(Stored items)
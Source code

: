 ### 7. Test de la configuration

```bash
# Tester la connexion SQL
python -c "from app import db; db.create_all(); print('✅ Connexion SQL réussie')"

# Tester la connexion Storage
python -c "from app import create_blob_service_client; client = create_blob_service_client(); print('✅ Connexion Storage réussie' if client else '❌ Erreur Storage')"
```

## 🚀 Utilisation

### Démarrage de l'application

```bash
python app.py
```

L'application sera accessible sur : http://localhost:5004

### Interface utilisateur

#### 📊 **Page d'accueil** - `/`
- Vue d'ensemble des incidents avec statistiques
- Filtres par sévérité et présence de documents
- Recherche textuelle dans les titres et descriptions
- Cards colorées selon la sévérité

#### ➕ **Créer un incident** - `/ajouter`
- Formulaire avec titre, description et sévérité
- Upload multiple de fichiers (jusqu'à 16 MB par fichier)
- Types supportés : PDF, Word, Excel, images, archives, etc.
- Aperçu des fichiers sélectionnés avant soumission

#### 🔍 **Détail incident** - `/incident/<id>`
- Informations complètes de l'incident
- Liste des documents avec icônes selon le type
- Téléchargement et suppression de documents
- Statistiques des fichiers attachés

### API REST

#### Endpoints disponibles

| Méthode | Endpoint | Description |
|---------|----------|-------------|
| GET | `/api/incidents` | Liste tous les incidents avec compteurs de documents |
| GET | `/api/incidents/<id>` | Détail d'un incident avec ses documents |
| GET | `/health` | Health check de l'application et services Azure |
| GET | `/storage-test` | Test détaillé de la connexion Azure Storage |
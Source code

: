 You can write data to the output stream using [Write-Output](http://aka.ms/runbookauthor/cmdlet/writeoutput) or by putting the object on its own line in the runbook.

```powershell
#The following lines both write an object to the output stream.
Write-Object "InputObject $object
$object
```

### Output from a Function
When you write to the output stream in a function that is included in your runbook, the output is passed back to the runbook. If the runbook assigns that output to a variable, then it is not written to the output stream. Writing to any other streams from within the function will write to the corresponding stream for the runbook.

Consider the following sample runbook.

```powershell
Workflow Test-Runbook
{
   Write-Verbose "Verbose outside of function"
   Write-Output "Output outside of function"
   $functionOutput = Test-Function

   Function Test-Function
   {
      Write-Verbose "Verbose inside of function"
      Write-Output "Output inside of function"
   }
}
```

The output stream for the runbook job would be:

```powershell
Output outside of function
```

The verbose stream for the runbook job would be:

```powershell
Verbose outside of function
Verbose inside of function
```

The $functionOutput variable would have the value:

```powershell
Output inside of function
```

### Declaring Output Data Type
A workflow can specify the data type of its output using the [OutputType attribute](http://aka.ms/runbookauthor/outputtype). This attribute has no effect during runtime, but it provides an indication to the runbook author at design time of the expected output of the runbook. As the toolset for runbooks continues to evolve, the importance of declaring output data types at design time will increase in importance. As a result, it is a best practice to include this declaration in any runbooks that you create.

- Problem requirements: The answer must consist of every line from the records above that holds "Tester".

- Response to this exercise:
# Tester la connexion SQL
# Tester la connexion Storage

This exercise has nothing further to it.